== EXERCISE ==
Whenever a line below includes the string "Woods", show it.

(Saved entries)
====
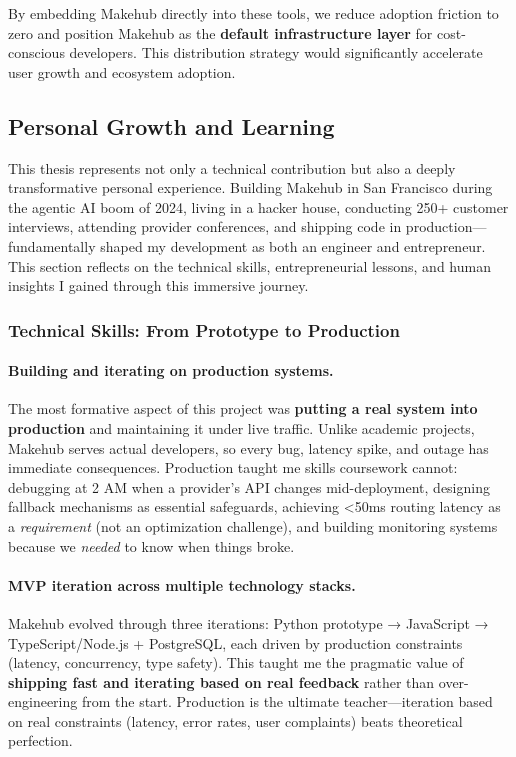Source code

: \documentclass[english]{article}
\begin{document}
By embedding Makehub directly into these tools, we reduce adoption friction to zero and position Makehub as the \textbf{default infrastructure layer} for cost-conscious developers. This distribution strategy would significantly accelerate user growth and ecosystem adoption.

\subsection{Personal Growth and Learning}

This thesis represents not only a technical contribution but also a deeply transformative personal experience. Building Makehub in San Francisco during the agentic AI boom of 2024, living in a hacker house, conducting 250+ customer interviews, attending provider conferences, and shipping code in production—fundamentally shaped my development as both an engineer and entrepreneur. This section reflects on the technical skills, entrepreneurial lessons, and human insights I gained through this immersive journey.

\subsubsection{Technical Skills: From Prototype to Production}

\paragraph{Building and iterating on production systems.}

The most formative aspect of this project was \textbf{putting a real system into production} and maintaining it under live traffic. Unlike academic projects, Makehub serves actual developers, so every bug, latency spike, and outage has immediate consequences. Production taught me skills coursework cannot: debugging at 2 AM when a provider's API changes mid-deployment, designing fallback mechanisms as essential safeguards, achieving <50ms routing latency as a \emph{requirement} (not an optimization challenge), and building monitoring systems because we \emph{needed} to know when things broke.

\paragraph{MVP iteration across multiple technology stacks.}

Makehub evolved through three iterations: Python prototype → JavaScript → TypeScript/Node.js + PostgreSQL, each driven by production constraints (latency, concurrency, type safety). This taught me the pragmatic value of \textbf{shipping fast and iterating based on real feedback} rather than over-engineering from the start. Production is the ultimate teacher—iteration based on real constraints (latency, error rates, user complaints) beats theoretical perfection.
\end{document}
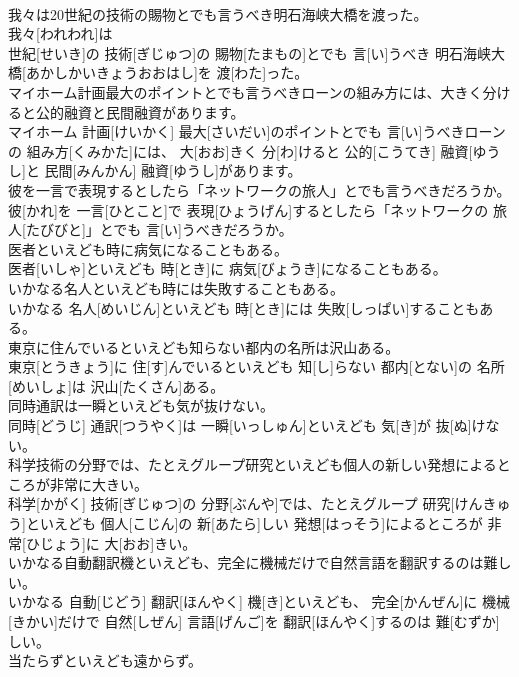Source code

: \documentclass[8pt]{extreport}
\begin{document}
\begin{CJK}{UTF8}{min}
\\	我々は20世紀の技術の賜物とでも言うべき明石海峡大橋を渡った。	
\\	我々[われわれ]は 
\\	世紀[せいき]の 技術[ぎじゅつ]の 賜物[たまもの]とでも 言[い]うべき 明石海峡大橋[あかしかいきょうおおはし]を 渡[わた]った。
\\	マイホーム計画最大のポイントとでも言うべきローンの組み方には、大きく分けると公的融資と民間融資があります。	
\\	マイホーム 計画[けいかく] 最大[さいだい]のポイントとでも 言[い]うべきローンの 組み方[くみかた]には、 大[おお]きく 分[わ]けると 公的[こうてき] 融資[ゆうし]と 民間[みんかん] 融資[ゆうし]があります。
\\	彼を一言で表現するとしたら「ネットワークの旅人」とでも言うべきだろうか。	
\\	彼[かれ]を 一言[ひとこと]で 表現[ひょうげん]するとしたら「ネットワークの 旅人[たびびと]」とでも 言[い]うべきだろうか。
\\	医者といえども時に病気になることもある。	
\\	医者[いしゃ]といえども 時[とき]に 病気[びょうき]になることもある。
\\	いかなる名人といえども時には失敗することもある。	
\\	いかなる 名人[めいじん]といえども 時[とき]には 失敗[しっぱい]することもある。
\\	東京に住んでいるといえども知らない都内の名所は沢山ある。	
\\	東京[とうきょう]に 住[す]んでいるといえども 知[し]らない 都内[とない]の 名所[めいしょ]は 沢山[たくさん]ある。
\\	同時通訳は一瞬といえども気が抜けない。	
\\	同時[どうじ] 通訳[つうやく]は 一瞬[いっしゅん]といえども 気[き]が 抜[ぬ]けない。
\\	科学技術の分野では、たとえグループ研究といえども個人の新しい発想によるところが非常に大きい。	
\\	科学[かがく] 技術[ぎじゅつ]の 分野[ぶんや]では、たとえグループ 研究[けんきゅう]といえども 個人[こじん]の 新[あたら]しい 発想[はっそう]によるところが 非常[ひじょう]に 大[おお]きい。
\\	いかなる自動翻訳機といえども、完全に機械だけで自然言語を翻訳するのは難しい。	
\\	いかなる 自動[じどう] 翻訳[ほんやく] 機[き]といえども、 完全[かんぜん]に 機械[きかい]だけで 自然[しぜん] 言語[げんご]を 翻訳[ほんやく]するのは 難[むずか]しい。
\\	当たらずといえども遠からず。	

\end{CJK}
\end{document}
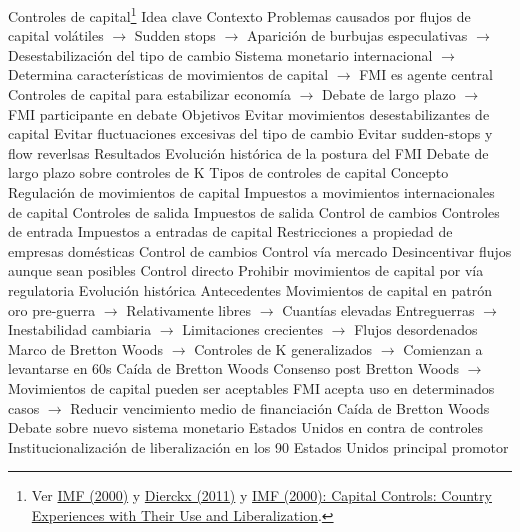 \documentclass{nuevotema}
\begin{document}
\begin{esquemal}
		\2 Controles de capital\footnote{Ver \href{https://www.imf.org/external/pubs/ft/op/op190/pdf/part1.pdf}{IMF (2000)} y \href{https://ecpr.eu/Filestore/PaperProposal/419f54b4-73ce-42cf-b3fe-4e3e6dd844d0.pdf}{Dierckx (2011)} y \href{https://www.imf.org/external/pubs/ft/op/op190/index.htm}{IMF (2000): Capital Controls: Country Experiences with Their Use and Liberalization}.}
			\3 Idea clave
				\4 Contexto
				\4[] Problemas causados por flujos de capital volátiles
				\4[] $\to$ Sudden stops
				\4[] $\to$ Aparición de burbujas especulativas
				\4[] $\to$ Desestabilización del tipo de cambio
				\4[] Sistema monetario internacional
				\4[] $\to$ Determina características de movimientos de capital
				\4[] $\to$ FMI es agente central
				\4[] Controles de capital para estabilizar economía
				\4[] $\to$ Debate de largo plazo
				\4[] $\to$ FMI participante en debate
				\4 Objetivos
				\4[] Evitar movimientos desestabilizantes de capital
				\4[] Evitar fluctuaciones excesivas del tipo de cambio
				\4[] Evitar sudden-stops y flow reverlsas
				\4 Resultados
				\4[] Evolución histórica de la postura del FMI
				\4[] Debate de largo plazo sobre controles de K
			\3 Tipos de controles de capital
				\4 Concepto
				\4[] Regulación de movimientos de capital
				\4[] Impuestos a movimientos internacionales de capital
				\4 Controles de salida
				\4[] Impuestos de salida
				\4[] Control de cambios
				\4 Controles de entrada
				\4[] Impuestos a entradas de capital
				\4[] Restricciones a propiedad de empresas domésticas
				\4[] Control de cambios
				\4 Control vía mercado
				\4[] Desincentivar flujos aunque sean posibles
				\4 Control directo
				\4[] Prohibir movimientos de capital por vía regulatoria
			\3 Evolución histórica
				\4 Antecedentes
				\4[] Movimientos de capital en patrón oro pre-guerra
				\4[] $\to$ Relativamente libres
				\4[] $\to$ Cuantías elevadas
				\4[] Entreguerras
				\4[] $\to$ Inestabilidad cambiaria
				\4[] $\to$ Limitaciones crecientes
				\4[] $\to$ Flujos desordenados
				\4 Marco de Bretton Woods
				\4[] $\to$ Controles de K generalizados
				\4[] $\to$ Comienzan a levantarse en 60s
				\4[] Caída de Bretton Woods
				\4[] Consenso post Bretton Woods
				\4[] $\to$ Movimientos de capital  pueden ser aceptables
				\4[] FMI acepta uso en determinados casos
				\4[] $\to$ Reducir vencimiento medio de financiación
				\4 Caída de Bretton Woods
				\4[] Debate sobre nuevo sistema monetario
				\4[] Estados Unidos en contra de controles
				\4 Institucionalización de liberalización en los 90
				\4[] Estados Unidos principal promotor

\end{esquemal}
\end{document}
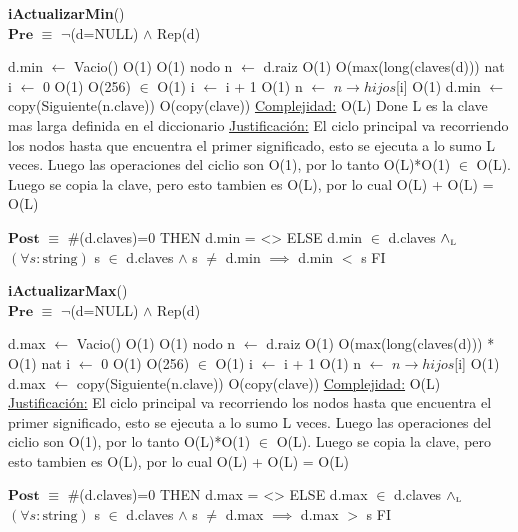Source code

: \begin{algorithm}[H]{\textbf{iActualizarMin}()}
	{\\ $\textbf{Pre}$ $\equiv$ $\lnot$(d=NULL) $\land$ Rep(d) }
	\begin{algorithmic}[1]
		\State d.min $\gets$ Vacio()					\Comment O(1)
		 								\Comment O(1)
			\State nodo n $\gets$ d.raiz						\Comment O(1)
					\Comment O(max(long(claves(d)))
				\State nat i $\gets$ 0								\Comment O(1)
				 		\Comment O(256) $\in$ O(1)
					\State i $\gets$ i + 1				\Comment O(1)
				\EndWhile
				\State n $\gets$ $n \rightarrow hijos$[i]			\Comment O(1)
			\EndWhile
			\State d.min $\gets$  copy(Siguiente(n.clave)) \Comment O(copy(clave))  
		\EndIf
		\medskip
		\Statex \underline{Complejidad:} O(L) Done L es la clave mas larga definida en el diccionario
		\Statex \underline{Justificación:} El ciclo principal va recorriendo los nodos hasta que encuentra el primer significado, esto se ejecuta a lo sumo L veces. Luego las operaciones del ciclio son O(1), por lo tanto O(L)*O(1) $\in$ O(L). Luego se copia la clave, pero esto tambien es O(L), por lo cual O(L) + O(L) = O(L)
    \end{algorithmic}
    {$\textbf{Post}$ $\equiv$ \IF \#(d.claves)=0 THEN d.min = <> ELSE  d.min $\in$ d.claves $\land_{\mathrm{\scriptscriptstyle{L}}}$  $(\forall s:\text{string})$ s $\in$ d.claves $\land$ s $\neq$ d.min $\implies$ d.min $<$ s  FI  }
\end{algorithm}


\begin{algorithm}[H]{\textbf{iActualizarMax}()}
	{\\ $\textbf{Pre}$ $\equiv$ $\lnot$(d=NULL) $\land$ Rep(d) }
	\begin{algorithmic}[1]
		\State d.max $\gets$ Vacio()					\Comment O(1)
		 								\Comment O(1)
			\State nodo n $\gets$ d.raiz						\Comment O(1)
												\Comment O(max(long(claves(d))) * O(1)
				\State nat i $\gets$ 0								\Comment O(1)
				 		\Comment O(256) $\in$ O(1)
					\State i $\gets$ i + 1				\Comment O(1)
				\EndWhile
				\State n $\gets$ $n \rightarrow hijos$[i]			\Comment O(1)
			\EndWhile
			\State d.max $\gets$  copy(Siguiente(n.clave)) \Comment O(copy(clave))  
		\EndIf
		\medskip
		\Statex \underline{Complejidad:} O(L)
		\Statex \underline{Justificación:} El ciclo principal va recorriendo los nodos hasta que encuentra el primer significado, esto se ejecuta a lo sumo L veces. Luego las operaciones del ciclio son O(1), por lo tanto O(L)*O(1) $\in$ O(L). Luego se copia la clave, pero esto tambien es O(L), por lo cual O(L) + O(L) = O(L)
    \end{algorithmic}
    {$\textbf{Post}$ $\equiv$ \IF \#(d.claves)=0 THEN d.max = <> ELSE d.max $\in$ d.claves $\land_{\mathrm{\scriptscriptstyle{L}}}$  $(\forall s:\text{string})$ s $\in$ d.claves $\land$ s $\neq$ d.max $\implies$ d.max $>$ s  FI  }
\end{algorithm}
====
== TASK RESULT ==
				\4 Marco de Bretton Woods
				\4[] Caída de Bretton Woods
				\4[] Consenso post Bretton Woods
				\4 Caída de Bretton Woods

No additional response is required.